It sounds like the best that Player 3 can hope for is a tie-break situation with Player 1, and that Player 3 may end up with less cash left than Player 1 even if they can build to 17 cities after 2's turn is taken.

Player 2 is only king-making if they deliberately do less than they could to advance during their turn, so the question is: what is Player 2's most reasonable choice?

I would say that if Player 2 can build to only 16 cities and still prevent Player 3 from making 17, that would be my 1st choice personally, even if this involved selecting a more expensive way to build to 16 cities in order to block Player 3 (e.g., create optimal city connections matching your own plant capacity and fuel on hand, and cause maximum disruption to others you might still finish ahead of.)

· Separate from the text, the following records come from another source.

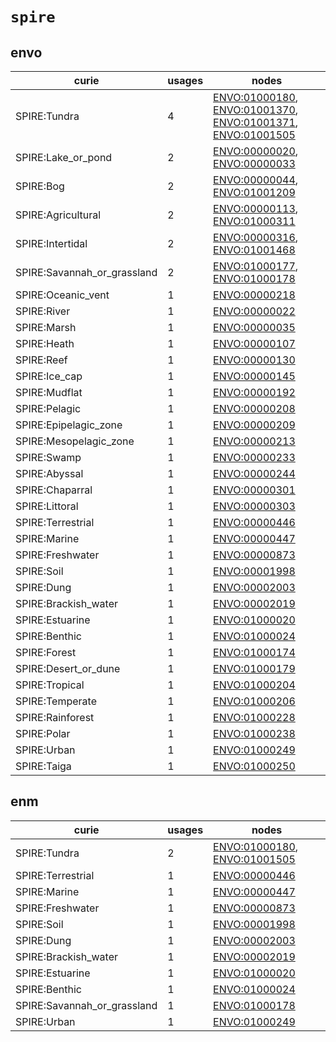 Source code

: # `spire`

## envo

| curie                       |   usages | nodes                                                                                                                                                                                                                                                      |
|-----------------------------|----------|------------------------------------------------------------------------------------------------------------------------------------------------------------------------------------------------------------------------------------------------------------|
| SPIRE:Tundra                |        4 | [ENVO:01000180](http://purl.obolibrary.org/obo/ENVO_01000180), [ENVO:01001370](http://purl.obolibrary.org/obo/ENVO_01001370), [ENVO:01001371](http://purl.obolibrary.org/obo/ENVO_01001371), [ENVO:01001505](http://purl.obolibrary.org/obo/ENVO_01001505) |
| SPIRE:Lake_or_pond          |        2 | [ENVO:00000020](http://purl.obolibrary.org/obo/ENVO_00000020), [ENVO:00000033](http://purl.obolibrary.org/obo/ENVO_00000033)                                                                                                                               |
| SPIRE:Bog                   |        2 | [ENVO:00000044](http://purl.obolibrary.org/obo/ENVO_00000044), [ENVO:01001209](http://purl.obolibrary.org/obo/ENVO_01001209)                                                                                                                               |
| SPIRE:Agricultural          |        2 | [ENVO:00000113](http://purl.obolibrary.org/obo/ENVO_00000113), [ENVO:01000311](http://purl.obolibrary.org/obo/ENVO_01000311)                                                                                                                               |
| SPIRE:Intertidal            |        2 | [ENVO:00000316](http://purl.obolibrary.org/obo/ENVO_00000316), [ENVO:01001468](http://purl.obolibrary.org/obo/ENVO_01001468)                                                                                                                               |
| SPIRE:Savannah_or_grassland |        2 | [ENVO:01000177](http://purl.obolibrary.org/obo/ENVO_01000177), [ENVO:01000178](http://purl.obolibrary.org/obo/ENVO_01000178)                                                                                                                               |
| SPIRE:Oceanic_vent          |        1 | [ENVO:00000218](http://purl.obolibrary.org/obo/ENVO_00000218)                                                                                                                                                                                              |
| SPIRE:River                 |        1 | [ENVO:00000022](http://purl.obolibrary.org/obo/ENVO_00000022)                                                                                                                                                                                              |
| SPIRE:Marsh                 |        1 | [ENVO:00000035](http://purl.obolibrary.org/obo/ENVO_00000035)                                                                                                                                                                                              |
| SPIRE:Heath                 |        1 | [ENVO:00000107](http://purl.obolibrary.org/obo/ENVO_00000107)                                                                                                                                                                                              |
| SPIRE:Reef                  |        1 | [ENVO:00000130](http://purl.obolibrary.org/obo/ENVO_00000130)                                                                                                                                                                                              |
| SPIRE:Ice_cap               |        1 | [ENVO:00000145](http://purl.obolibrary.org/obo/ENVO_00000145)                                                                                                                                                                                              |
| SPIRE:Mudflat               |        1 | [ENVO:00000192](http://purl.obolibrary.org/obo/ENVO_00000192)                                                                                                                                                                                              |
| SPIRE:Pelagic               |        1 | [ENVO:00000208](http://purl.obolibrary.org/obo/ENVO_00000208)                                                                                                                                                                                              |
| SPIRE:Epipelagic_zone       |        1 | [ENVO:00000209](http://purl.obolibrary.org/obo/ENVO_00000209)                                                                                                                                                                                              |
| SPIRE:Mesopelagic_zone      |        1 | [ENVO:00000213](http://purl.obolibrary.org/obo/ENVO_00000213)                                                                                                                                                                                              |
| SPIRE:Swamp                 |        1 | [ENVO:00000233](http://purl.obolibrary.org/obo/ENVO_00000233)                                                                                                                                                                                              |
| SPIRE:Abyssal               |        1 | [ENVO:00000244](http://purl.obolibrary.org/obo/ENVO_00000244)                                                                                                                                                                                              |
| SPIRE:Chaparral             |        1 | [ENVO:00000301](http://purl.obolibrary.org/obo/ENVO_00000301)                                                                                                                                                                                              |
| SPIRE:Littoral              |        1 | [ENVO:00000303](http://purl.obolibrary.org/obo/ENVO_00000303)                                                                                                                                                                                              |
| SPIRE:Terrestrial           |        1 | [ENVO:00000446](http://purl.obolibrary.org/obo/ENVO_00000446)                                                                                                                                                                                              |
| SPIRE:Marine                |        1 | [ENVO:00000447](http://purl.obolibrary.org/obo/ENVO_00000447)                                                                                                                                                                                              |
| SPIRE:Freshwater            |        1 | [ENVO:00000873](http://purl.obolibrary.org/obo/ENVO_00000873)                                                                                                                                                                                              |
| SPIRE:Soil                  |        1 | [ENVO:00001998](http://purl.obolibrary.org/obo/ENVO_00001998)                                                                                                                                                                                              |
| SPIRE:Dung                  |        1 | [ENVO:00002003](http://purl.obolibrary.org/obo/ENVO_00002003)                                                                                                                                                                                              |
| SPIRE:Brackish_water        |        1 | [ENVO:00002019](http://purl.obolibrary.org/obo/ENVO_00002019)                                                                                                                                                                                              |
| SPIRE:Estuarine             |        1 | [ENVO:01000020](http://purl.obolibrary.org/obo/ENVO_01000020)                                                                                                                                                                                              |
| SPIRE:Benthic               |        1 | [ENVO:01000024](http://purl.obolibrary.org/obo/ENVO_01000024)                                                                                                                                                                                              |
| SPIRE:Forest                |        1 | [ENVO:01000174](http://purl.obolibrary.org/obo/ENVO_01000174)                                                                                                                                                                                              |
| SPIRE:Desert_or_dune        |        1 | [ENVO:01000179](http://purl.obolibrary.org/obo/ENVO_01000179)                                                                                                                                                                                              |
| SPIRE:Tropical              |        1 | [ENVO:01000204](http://purl.obolibrary.org/obo/ENVO_01000204)                                                                                                                                                                                              |
| SPIRE:Temperate             |        1 | [ENVO:01000206](http://purl.obolibrary.org/obo/ENVO_01000206)                                                                                                                                                                                              |
| SPIRE:Rainforest            |        1 | [ENVO:01000228](http://purl.obolibrary.org/obo/ENVO_01000228)                                                                                                                                                                                              |
| SPIRE:Polar                 |        1 | [ENVO:01000238](http://purl.obolibrary.org/obo/ENVO_01000238)                                                                                                                                                                                              |
| SPIRE:Urban                 |        1 | [ENVO:01000249](http://purl.obolibrary.org/obo/ENVO_01000249)                                                                                                                                                                                              |
| SPIRE:Taiga                 |        1 | [ENVO:01000250](http://purl.obolibrary.org/obo/ENVO_01000250)                                                                                                                                                                                              |

## enm

| curie                       |   usages | nodes                                                                                                                        |
|-----------------------------|----------|------------------------------------------------------------------------------------------------------------------------------|
| SPIRE:Tundra                |        2 | [ENVO:01000180](http://purl.obolibrary.org/obo/ENVO_01000180), [ENVO:01001505](http://purl.obolibrary.org/obo/ENVO_01001505) |
| SPIRE:Terrestrial           |        1 | [ENVO:00000446](http://purl.obolibrary.org/obo/ENVO_00000446)                                                                |
| SPIRE:Marine                |        1 | [ENVO:00000447](http://purl.obolibrary.org/obo/ENVO_00000447)                                                                |
| SPIRE:Freshwater            |        1 | [ENVO:00000873](http://purl.obolibrary.org/obo/ENVO_00000873)                                                                |
| SPIRE:Soil                  |        1 | [ENVO:00001998](http://purl.obolibrary.org/obo/ENVO_00001998)                                                                |
| SPIRE:Dung                  |        1 | [ENVO:00002003](http://purl.obolibrary.org/obo/ENVO_00002003)                                                                |
| SPIRE:Brackish_water        |        1 | [ENVO:00002019](http://purl.obolibrary.org/obo/ENVO_00002019)                                                                |
| SPIRE:Estuarine             |        1 | [ENVO:01000020](http://purl.obolibrary.org/obo/ENVO_01000020)                                                                |
| SPIRE:Benthic               |        1 | [ENVO:01000024](http://purl.obolibrary.org/obo/ENVO_01000024)                                                                |
| SPIRE:Savannah_or_grassland |        1 | [ENVO:01000178](http://purl.obolibrary.org/obo/ENVO_01000178)                                                                |
| SPIRE:Urban                 |        1 | [ENVO:01000249](http://purl.obolibrary.org/obo/ENVO_01000249)                                                                |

Otherwise, building to 17 cities might not make any difference- Player 2 may spend enough that Player 3 just stops at 16 and finishes ahead in 2nd on tie breaks, or Player 2 stopping at 16 cities may not prevent Player 3 from building to 17 and passing Player 2 on # of cities.

At that point I would say your play may fairly vary- you may permit Player 3 to build ahead and let them try to 'take down Barticus (1)', or you may build to 17 and still fail to end ahead of Player 3.

It would just be group dynamics as to which option you choose; you might want to point out the futility of whichever choice you made as you congratulate the winner.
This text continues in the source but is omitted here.